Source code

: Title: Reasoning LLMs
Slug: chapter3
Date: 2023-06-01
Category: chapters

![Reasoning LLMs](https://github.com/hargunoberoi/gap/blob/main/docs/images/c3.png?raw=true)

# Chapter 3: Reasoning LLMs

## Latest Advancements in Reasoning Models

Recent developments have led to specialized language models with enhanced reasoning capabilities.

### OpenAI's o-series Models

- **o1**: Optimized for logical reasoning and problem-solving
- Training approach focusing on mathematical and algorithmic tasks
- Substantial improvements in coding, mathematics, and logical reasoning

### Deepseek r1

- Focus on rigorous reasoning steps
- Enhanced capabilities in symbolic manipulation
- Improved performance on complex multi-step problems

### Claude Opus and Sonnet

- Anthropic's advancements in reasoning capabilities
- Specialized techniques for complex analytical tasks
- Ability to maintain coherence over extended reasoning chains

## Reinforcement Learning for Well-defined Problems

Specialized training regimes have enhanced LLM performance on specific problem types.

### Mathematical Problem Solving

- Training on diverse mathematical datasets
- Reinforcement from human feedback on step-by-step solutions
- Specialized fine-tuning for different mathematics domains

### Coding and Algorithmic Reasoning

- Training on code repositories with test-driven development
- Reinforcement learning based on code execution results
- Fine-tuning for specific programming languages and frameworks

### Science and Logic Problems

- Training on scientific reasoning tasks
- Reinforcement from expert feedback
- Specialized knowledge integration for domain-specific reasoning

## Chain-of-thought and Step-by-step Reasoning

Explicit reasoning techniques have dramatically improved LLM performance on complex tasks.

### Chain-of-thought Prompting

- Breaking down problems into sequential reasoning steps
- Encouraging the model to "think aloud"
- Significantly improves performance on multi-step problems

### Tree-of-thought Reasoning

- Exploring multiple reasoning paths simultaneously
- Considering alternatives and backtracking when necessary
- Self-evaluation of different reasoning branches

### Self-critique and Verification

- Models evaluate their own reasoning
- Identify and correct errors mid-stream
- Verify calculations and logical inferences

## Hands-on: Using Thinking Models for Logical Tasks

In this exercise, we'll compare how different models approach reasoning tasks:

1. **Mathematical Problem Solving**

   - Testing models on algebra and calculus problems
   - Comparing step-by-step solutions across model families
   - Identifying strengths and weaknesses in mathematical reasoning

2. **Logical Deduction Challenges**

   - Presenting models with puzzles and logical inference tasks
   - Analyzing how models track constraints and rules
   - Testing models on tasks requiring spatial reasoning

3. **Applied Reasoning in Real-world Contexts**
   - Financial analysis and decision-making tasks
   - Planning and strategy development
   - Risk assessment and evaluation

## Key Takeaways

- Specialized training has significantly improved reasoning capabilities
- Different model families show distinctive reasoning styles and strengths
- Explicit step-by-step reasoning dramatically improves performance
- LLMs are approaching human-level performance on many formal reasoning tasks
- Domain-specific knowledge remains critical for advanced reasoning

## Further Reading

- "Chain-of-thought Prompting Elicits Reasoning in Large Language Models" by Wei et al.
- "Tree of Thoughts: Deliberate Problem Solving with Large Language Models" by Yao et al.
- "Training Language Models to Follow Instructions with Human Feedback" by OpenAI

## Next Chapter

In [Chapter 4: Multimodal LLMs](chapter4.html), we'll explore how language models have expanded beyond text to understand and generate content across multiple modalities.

==

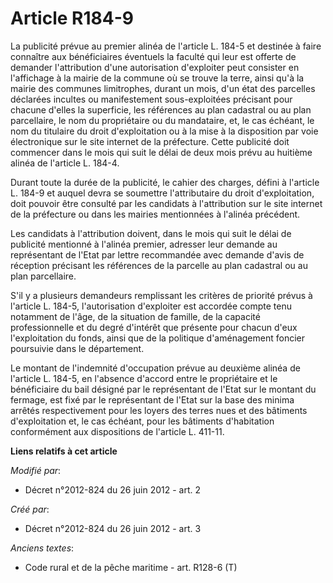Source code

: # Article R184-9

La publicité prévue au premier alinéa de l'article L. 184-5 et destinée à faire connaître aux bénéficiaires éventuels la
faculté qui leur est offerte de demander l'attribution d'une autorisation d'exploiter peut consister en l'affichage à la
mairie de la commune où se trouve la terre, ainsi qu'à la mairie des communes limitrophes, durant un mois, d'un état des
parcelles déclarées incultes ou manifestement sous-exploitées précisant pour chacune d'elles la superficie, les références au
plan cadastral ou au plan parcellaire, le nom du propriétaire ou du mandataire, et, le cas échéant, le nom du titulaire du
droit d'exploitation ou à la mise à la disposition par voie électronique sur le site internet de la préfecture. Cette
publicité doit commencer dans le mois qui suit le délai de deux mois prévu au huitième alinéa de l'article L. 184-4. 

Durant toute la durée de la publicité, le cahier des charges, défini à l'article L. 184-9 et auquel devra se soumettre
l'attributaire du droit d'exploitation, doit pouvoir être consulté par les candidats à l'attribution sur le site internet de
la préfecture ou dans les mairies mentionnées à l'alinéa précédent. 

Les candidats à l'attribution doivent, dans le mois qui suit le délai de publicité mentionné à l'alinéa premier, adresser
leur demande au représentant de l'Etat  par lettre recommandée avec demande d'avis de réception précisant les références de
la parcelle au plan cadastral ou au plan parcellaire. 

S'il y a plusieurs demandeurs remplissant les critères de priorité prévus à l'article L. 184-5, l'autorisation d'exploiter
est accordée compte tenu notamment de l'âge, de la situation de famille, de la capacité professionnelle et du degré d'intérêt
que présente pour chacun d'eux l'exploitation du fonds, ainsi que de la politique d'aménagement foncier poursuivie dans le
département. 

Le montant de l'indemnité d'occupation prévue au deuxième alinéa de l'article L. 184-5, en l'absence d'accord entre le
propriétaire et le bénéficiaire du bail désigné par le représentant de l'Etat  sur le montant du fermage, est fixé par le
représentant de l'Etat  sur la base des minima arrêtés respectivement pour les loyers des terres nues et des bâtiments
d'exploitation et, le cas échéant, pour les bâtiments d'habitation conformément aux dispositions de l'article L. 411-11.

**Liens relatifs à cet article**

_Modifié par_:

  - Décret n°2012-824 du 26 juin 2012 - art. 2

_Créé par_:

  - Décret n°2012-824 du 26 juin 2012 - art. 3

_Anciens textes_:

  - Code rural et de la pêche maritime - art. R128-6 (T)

...

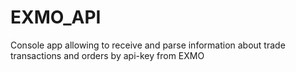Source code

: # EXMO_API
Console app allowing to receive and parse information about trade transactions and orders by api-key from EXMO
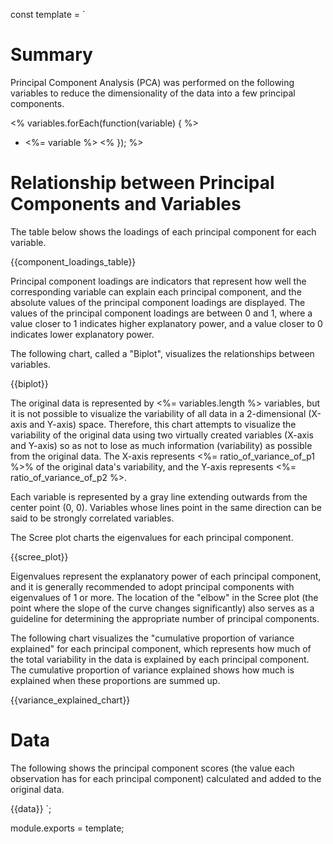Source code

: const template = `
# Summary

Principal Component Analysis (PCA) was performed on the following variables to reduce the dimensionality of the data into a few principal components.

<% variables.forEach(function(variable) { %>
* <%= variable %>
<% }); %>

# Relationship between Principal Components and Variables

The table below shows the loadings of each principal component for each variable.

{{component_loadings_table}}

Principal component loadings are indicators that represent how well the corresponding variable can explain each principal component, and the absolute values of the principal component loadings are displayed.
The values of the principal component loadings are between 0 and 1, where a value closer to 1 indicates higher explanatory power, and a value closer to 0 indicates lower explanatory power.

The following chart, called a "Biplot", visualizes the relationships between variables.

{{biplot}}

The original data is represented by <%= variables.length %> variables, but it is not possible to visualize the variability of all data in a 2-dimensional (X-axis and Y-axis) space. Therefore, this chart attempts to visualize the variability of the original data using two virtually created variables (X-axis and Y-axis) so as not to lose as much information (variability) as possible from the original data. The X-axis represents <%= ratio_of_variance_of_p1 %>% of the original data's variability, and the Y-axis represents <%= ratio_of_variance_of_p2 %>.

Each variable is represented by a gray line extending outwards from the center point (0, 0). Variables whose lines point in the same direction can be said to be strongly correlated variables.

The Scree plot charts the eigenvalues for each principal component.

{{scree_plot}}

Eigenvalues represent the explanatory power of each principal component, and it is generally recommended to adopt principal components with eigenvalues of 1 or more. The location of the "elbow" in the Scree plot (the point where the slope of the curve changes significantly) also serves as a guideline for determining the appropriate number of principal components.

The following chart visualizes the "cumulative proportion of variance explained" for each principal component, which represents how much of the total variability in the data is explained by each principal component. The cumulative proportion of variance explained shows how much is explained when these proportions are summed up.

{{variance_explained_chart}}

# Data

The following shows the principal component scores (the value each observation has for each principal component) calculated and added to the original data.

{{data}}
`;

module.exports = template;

- **Task description**: Using the listing above, copy exactly the line that contains "Slug: chapter3", the line that contains "- Breaking down", and each line that falls between them.

- **Result of the task**:
Slug: chapter3
Date: 2023-06-01
Category: chapters

![Reasoning LLMs](https://github.com/hargunoberoi/gap/blob/main/docs/images/c3.png?raw=true)

# Chapter 3: Reasoning LLMs

## Latest Advancements in Reasoning Models

Recent developments have led to specialized language models with enhanced reasoning capabilities.

### OpenAI's o-series Models

- **o1**: Optimized for logical reasoning and problem-solving
- Training approach focusing on mathematical and algorithmic tasks
- Substantial improvements in coding, mathematics, and logical reasoning

### Deepseek r1

- Focus on rigorous reasoning steps
- Enhanced capabilities in symbolic manipulation
- Improved performance on complex multi-step problems

### Claude Opus and Sonnet

- Anthropic's advancements in reasoning capabilities
- Specialized techniques for complex analytical tasks
- Ability to maintain coherence over extended reasoning chains

## Reinforcement Learning for Well-defined Problems

Specialized training regimes have enhanced LLM performance on specific problem types.

### Mathematical Problem Solving

- Training on diverse mathematical datasets
- Reinforcement from human feedback on step-by-step solutions
- Specialized fine-tuning for different mathematics domains

### Coding and Algorithmic Reasoning

- Training on code repositories with test-driven development
- Reinforcement learning based on code execution results
- Fine-tuning for specific programming languages and frameworks

### Science and Logic Problems

- Training on scientific reasoning tasks
- Reinforcement from expert feedback
- Specialized knowledge integration for domain-specific reasoning

## Chain-of-thought and Step-by-step Reasoning

Explicit reasoning techniques have dramatically improved LLM performance on complex tasks.

### Chain-of-thought Prompting

- Breaking down problems into sequential reasoning steps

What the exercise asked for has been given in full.